Supplied records:
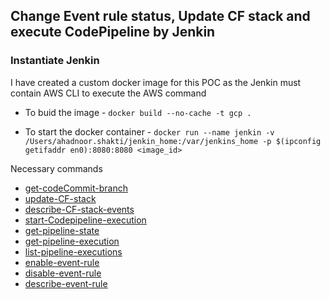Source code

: ## Change Event rule status, Update CF stack and execute CodePipeline by Jenkin

### Instantiate Jenkin 
I have created a custom docker image for this POC as the Jenkin must contain AWS CLI to execute the AWS command

* To buid the image - `docker build --no-cache -t gcp .` 

* To start the docker container - `docker run --name jenkin -v /Users/ahadnoor.shakti/jenkin_home:/var/jenkins_home -p $(ipconfig getifaddr en0):8080:8080 <image_id>`


Necessary commands
* [get-codeCommit-branch](https://docs.aws.amazon.com/cli/latest/reference/codecommit/get-branch.html)
* [update-CF-stack](https://docs.aws.amazon.com/cli/latest/reference/cloudformation/update-stack.html)
* [describe-CF-stack-events](https://docs.aws.amazon.com/cli/latest/reference/cloudformation/describe-stack-events.html)
* [start-Codepipeline-execution](https://docs.aws.amazon.com/cli/latest/reference/codepipeline/start-pipeline-execution.html)
* [get-pipeline-state](https://docs.aws.amazon.com/cli/latest/reference/codepipeline/get-pipeline-state.html)
* [get-pipeline-execution](https://docs.aws.amazon.com/cli/latest/reference/codepipeline/get-pipeline-execution.html)
* [list-pipeline-executions](https://docs.aws.amazon.com/cli/latest/reference/codepipeline/list-pipeline-executions.html)
* [enable-event-rule](https://docs.aws.amazon.com/cli/latest/reference/events/enable-rule.html)
* [disable-event-rule](https://docs.aws.amazon.com/cli/latest/reference/events/disable-rule.html)
* [describe-event-rule](https://docs.aws.amazon.com/cli/latest/reference/events/describe-rule.html)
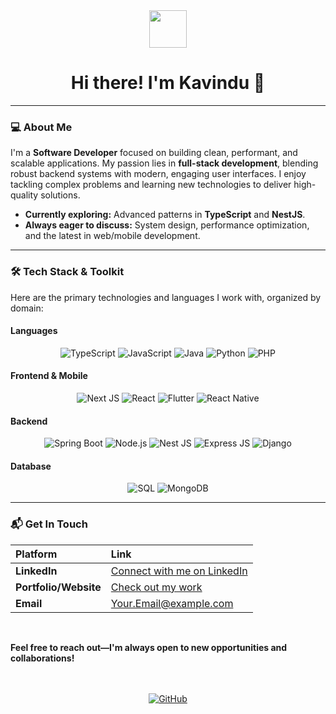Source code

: <div align="center">
  <img src="https://media.giphy.com/media/v1.Y2lkPTc5MGI3NjExajU3MjN1ZTFtbm10b3BnaW92eW1zdXV1bWlzcG5kMjRpZ210ZzBmbCZlcD12MV9pbnRlcm5hbF9naWZfY3JlYXRlZCZjdD1n/qgQUf66w0TjX80tV94/giphy.gif" width="60" />
  <h1>Hi there! I'm Kavindu 👋</h1>
</div>

---

### 💻 About Me

I'm a **Software Developer** focused on building clean, performant, and scalable applications. My passion lies in **full-stack development**, blending robust backend systems with modern, engaging user interfaces. I enjoy tackling complex problems and learning new technologies to deliver high-quality solutions.

- **Currently exploring:** Advanced patterns in **TypeScript** and **NestJS**.
- **Always eager to discuss:** System design, performance optimization, and the latest in web/mobile development.

---

### 🛠️ Tech Stack & Toolkit

Here are the primary technologies and languages I work with, organized by domain:

#### **Languages**

<p align="center">
  <img alt="TypeScript" src="https://img.shields.io/badge/TypeScript-3178C6?style=for-the-badge&logo=typescript&logoColor=white" />
  <img alt="JavaScript" src="https://img.shields.io/badge/JavaScript-F7DF1E?style=for-the-badge&logo=javascript&logoColor=black" />
  <img alt="Java" src="https://img.shields.io/badge/Java-007396?style=for-the-badge&logo=openjdk&logoColor=white" />
  <img alt="Python" src="https://img.shields.io/badge/Python-3776AB?style=for-the-badge&logo=python&logoColor=white" />
  <img alt="PHP" src="https://img.shields.io/badge/PHP-777BB4?style=for-the-badge&logo=php&logoColor=white" />
</p>

#### **Frontend & Mobile**

<p align="center">
  <img alt="Next JS" src="https://img.shields.io/badge/Next.js-000000?style=for-the-badge&logo=next.js&logoColor=white" />
  <img alt="React" src="https://img.shields.io/badge/React-61DAFB?style=for-the-badge&logo=react&logoColor=black" />
  <img alt="Flutter" src="https://img.shields.io/badge/Flutter-02569B?style=for-the-badge&logo=flutter&logoColor=white" />
  <img alt="React Native" src="https://img.shields.io/badge/React%20Native-61DAFB?style=for-the-badge&logo=react-native&logoColor=black" />
</p>

#### **Backend**

<p align="center">
  <img alt="Spring Boot" src="https://img.shields.io/badge/Spring%20Boot-6DB33F?style=for-the-badge&logo=spring-boot&logoColor=white" />
  <img alt="Node.js" src="https://img.shields.io/badge/Node.js-339933?style=for-the-badge&logo=node.js&logoColor=white" />
  <img alt="Nest JS" src="https://img.shields.io/badge/NestJS-E0234E?style=for-the-badge&logo=nestjs&logoColor=white" />
  <img alt="Express JS" src="https://img.shields.io/badge/Express.js-000000?style=for-the-badge&logo=express&logoColor=white" />
  <img alt="Django" src="https://img.shields.io/badge/Django-092E20?style=for-the-badge&logo=django&logoColor=white" />
</p>

#### **Database**

<p align="center">
  <img alt="SQL" src="https://img.shields.io/badge/SQL-4479A1?style=for-the-badge&logo=postgresql&logoColor=white" />
  <img alt="MongoDB" src="https://img.shields.io/badge/MongoDB-47A248?style=for-the-badge&logo=mongodb&logoColor=white" />
</p>

---

### 📬 Get In Touch

| Platform | Link |
| :--- | :--- |
| **LinkedIn** | [Connect with me on LinkedIn](Your_LinkedIn_URL) |
| **Portfolio/Website** | [Check out my work](Your_Portfolio_URL_if_available) |
| **Email** | [Your.Email@example.com](mailto:Your.Email@example.com) |

<br>

**Feel free to reach out—I'm always open to new opportunities and collaborations!**

<br>
<br>

<div align="center">
  <a href="https://github.com/KavinduAbeysinghe">
    <img src="https://img.shields.io/badge/GitHub-100000?style=for-the-badge&logo=github&logoColor=white" alt="GitHub" />
  </a>
</div>
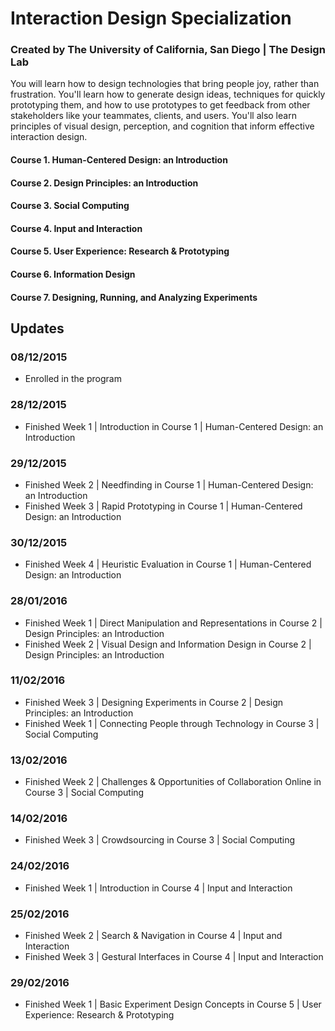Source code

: # Interaction Design Specialization
### Created by The University of California, San Diego | The Design Lab

You will learn how to design technologies that bring people joy, rather than frustration. You'll learn how to generate design ideas, techniques for quickly prototyping them, and how to use prototypes to get feedback from other stakeholders like your teammates, clients, and users. You'll also learn principles of visual design, perception, and cognition that inform effective interaction design.

#### Course 1. Human-Centered Design: an Introduction
#### Course 2. Design Principles: an Introduction
#### Course 3. Social Computing
#### Course 4. Input and Interaction
#### Course 5. User Experience: Research & Prototyping
#### Course 6. Information Design
#### Course 7. Designing, Running, and Analyzing Experiments


## Updates
### 08/12/2015
- Enrolled in the program

### 28/12/2015
- Finished Week 1 | Introduction in Course 1 | Human-Centered Design: an Introduction

### 29/12/2015
- Finished Week 2 | Needfinding in Course 1 | Human-Centered Design: an Introduction
- Finished Week 3 | Rapid Prototyping in Course 1 | Human-Centered Design: an Introduction

### 30/12/2015
- Finished Week 4 | Heuristic Evaluation in Course 1 | Human-Centered Design: an Introduction

### 28/01/2016
- Finished Week 1 | Direct Manipulation and Representations in Course 2 | Design Principles: an Introduction
- Finished Week 2 | Visual Design and Information Design in Course 2 | Design Principles: an Introduction

### 11/02/2016
- Finished Week 3 | Designing Experiments in Course 2 | Design Principles: an Introduction
- Finished Week 1 | Connecting People through Technology in Course 3 | Social Computing

### 13/02/2016
- Finished Week 2 | Challenges & Opportunities of Collaboration Online in Course 3 | Social Computing

### 14/02/2016
- Finished Week 3 | Crowdsourcing in Course 3 | Social Computing

### 24/02/2016
- Finished Week 1 | Introduction in Course 4 | Input and Interaction

### 25/02/2016
- Finished Week 2 | Search & Navigation in Course 4 | Input and Interaction
- Finished Week 3 | Gestural Interfaces in Course 4 | Input and Interaction

### 29/02/2016
- Finished Week 1 | Basic Experiment Design Concepts in Course 5 | User Experience: Research & Prototyping
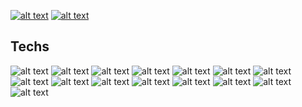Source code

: [![alt text](https://img.shields.io/badge/-Portfolio-1a1a1a?style=for-the-badge&logo=CodeIgniter&logoColor=white&link=https://www.jhondev.com.br/)](https://www.jhondev.com.br/)
[![alt text](https://img.shields.io/badge/-Linkedin-1a1a1a?style=for-the-badge&logo=Linkedin&logoColor=white&link=https://www.linkedin.com/in/jonatasalves/)](https://www.linkedin.com/in/jonatasalves/)

## Techs
![alt text](https://img.shields.io/badge/-JavaScript-1a1a1a?style=for-the-badge&logo=JavaScript)
![alt text](https://img.shields.io/badge/-TypeScript-1a1a1a?style=for-the-badge&logo=TypeScript)
![alt text](https://img.shields.io/badge/-React-1a1a1a?style=for-the-badge&logo=React)
![alt text](https://img.shields.io/badge/-React%20Native-1a1a1a?style=for-the-badge&logo=React%20Native)
![alt text](https://img.shields.io/badge/-React%20Query-1a1a1a?style=for-the-badge&logo=React%20Query)
![alt text](https://img.shields.io/badge/-React%20Router-1a1a1a?style=for-the-badge&logo=React%20Router)
![alt text](https://img.shields.io/badge/-MUI-1a1a1a?style=for-the-badge&logo=MUI)
![alt text](https://img.shields.io/badge/-Redux-1a1a1a?style=for-the-badge&logo=Redux)
![alt text](https://img.shields.io/badge/-i18next-1a1a1a?style=for-the-badge&logo=i18next)
![alt text](https://img.shields.io/badge/-HTML5-1a1a1a?style=for-the-badge&logo=HTML5)
![alt text](https://img.shields.io/badge/-CSS3-1a1a1a?style=for-the-badge&logo=CSS3)
![alt text](https://img.shields.io/badge/-Styled%20Components-1a1a1a?style=for-the-badge&logo=styled-components)
![alt text](https://img.shields.io/badge/-Node.js-1a1a1a?style=for-the-badge&logo=Node.js)
![alt text](https://img.shields.io/badge/-Figma-1a1a1a?style=for-the-badge&logo=Figma)
![alt text](https://img.shields.io/badge/-Adobe%20XD-1a1a1a?style=for-the-badge&logo=Adobe%20XD)


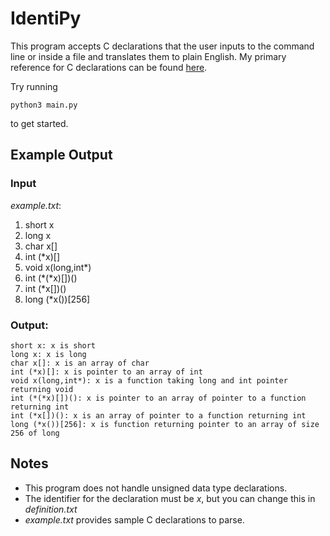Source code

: # IdentiPy 
This program accepts C declarations that the user inputs to the command line 
or inside a file and translates them to plain English.
My primary reference for C declarations can be found [here](https://parrt.cs.usfca.edu/doc/how-to-read-C-declarations.html). 
<p>Try running
    
    python3 main.py

to get started.</p>

## Example Output

### Input
*example.txt*:
  1. short x                                                                          
  2. long x                                                                           
  3. char x[]                                                                         
  4. int (\*x)[]                                                                       
  5. void x(long,int\*)                                                                
  6. int (\*(\*x)[])() 
  7. int (\*x[])()                                                                     
  8. long (\*x())[256]

### Output:
`short x: x is short`  
`long x: x is long`  
`char x[]: x is an array of char`  
`int (*x)[]: x is pointer to an array of int`  
`void x(long,int*): x is a function taking long and int pointer returning void`  
`int (*(*x)[])(): x is pointer to an array of pointer to a function returning int`  
`int (*x[])(): x is an array of pointer to a function returning int`  
`long (*x())[256]: x is function returning pointer to an array of size 256 of long`  

## Notes 
 - This program does not handle unsigned data type declarations.
 - The identifier for the declaration must be *x*, but you can change this in *definition.txt*
 - *example.txt* provides sample C declarations to parse.
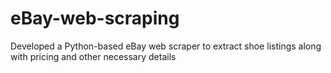 # eBay-web-scraping
Developed a Python-based eBay web scraper to extract shoe listings along with pricing and other necessary details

Task statement: Some lines above hold the word "work". Copy all of them.

Answer to this exercise:
Here are the primary technologies and languages I work with, organized by domain:
| **Portfolio/Website** | [Check out my work](Your_Portfolio_URL_if_available) |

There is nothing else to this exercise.